____ RECORDED DATA

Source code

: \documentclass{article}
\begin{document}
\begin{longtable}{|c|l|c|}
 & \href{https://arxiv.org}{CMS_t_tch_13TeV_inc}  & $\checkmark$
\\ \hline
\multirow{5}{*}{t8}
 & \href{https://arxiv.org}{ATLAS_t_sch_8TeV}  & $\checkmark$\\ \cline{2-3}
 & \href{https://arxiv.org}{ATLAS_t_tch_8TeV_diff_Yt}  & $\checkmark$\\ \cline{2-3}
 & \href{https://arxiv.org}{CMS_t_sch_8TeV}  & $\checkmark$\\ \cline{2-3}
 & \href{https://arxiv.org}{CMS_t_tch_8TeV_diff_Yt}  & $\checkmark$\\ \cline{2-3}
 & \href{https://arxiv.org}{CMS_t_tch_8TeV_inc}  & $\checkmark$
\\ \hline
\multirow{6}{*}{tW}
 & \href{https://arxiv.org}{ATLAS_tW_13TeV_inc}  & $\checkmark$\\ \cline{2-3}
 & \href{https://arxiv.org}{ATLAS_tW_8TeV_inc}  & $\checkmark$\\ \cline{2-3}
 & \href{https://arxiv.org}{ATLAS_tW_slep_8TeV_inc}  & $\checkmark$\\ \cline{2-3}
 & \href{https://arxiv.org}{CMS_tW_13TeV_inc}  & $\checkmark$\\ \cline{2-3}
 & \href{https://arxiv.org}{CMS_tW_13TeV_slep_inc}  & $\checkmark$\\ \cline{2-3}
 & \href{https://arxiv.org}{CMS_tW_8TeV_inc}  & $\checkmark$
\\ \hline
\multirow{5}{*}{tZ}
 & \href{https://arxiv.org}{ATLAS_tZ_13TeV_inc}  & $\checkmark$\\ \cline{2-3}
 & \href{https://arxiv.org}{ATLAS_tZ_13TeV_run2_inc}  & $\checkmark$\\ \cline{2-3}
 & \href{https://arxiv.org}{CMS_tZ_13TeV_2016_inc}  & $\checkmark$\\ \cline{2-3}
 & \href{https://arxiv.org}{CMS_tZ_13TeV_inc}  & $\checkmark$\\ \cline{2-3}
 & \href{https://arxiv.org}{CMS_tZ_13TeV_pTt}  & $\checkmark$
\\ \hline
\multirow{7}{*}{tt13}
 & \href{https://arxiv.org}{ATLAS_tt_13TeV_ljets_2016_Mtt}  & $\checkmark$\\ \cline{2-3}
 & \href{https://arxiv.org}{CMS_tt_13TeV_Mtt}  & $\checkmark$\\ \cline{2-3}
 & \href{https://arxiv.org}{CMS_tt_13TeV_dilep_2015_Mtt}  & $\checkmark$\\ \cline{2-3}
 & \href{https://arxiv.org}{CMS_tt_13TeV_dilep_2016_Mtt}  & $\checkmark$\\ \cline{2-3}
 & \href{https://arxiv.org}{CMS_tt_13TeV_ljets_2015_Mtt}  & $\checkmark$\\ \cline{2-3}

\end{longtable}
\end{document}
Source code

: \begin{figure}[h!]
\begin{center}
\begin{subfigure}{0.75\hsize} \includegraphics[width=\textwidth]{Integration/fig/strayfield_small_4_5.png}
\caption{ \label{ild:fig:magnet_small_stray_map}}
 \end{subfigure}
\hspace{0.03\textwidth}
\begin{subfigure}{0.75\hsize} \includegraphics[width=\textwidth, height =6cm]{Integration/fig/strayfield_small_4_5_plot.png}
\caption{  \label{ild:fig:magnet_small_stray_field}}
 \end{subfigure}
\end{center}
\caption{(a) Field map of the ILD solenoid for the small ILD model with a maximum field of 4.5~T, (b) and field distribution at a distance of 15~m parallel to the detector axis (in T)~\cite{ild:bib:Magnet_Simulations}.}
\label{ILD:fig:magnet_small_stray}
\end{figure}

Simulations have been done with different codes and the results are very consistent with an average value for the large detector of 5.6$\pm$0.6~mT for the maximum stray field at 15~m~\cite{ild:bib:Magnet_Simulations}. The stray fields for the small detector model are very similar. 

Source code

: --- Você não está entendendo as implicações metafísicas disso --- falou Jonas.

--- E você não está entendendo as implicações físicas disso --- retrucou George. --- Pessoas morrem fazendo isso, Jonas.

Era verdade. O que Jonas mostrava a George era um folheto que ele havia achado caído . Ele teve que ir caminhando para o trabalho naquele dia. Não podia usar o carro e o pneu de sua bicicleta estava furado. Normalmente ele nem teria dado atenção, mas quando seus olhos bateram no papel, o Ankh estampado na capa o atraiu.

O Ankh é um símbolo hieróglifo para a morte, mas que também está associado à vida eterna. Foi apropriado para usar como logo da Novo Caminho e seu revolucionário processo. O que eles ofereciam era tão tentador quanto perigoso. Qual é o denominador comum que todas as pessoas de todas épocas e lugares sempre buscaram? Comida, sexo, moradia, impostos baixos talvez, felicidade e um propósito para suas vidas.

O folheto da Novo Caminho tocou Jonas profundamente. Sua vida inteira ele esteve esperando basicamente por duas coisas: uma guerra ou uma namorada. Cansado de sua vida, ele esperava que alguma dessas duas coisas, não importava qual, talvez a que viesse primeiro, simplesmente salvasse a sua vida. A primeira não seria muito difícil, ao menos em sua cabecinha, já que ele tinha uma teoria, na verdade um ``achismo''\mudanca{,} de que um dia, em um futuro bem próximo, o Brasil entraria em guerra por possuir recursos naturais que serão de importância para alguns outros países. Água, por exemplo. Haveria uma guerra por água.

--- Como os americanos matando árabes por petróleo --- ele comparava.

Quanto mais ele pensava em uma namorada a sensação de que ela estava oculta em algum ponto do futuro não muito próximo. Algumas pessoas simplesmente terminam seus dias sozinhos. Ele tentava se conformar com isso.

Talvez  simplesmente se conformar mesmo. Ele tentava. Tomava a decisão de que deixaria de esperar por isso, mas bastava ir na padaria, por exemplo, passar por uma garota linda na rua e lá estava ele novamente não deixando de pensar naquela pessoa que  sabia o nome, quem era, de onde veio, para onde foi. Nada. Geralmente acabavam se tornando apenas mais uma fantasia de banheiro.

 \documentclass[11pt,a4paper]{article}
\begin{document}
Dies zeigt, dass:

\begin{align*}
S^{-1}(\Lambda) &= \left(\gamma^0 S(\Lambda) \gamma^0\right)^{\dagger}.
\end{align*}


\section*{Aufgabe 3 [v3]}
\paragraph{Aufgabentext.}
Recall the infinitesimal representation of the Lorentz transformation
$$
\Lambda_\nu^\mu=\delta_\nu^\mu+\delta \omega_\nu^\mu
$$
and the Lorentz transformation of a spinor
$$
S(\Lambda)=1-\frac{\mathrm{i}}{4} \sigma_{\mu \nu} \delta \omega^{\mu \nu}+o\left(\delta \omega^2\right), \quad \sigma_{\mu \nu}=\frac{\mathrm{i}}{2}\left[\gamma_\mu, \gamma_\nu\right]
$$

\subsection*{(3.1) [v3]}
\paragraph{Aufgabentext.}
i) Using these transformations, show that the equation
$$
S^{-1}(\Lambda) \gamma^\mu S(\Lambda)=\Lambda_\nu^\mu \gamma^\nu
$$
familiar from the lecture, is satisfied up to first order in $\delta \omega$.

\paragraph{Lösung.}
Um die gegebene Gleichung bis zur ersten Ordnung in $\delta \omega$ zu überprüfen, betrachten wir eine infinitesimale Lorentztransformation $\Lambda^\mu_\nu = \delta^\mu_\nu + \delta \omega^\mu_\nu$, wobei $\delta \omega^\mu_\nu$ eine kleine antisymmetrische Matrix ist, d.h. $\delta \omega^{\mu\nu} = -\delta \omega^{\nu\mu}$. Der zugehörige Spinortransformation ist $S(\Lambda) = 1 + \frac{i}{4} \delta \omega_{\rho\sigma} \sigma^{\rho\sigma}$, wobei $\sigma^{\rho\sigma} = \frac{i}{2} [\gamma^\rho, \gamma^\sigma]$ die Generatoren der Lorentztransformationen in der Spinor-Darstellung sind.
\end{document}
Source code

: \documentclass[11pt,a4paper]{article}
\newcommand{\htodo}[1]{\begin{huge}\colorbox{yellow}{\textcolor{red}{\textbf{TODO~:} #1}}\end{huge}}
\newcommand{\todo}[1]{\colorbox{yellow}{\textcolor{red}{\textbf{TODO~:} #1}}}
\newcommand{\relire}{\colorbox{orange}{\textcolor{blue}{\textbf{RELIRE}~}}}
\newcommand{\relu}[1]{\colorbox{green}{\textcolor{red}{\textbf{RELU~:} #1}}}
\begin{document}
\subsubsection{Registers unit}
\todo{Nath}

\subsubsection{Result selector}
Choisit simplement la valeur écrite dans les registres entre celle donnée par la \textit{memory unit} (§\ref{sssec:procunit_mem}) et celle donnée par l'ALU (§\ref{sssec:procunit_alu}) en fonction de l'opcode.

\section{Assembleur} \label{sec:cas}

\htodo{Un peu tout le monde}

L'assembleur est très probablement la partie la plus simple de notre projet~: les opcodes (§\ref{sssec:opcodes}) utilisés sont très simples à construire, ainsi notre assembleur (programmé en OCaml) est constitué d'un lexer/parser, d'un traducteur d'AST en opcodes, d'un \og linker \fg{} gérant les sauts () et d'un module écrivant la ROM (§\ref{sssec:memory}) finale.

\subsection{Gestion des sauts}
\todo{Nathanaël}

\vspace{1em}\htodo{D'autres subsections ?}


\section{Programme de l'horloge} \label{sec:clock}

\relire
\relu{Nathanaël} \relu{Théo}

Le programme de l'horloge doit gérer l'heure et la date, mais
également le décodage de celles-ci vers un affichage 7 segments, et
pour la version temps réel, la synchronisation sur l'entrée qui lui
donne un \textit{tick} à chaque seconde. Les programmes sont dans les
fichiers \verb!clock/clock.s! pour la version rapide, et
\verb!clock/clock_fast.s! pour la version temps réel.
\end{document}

________

TASK OBJECTIVE = Copy each line of the listing that contains "relu".

ANSWER FOR THE TASK =
\newcommand{\relu}[1]{\colorbox{green}{\textcolor{red}{\textbf{RELU~:} #1}}}
\relu{Nathanaël} \relu{Théo}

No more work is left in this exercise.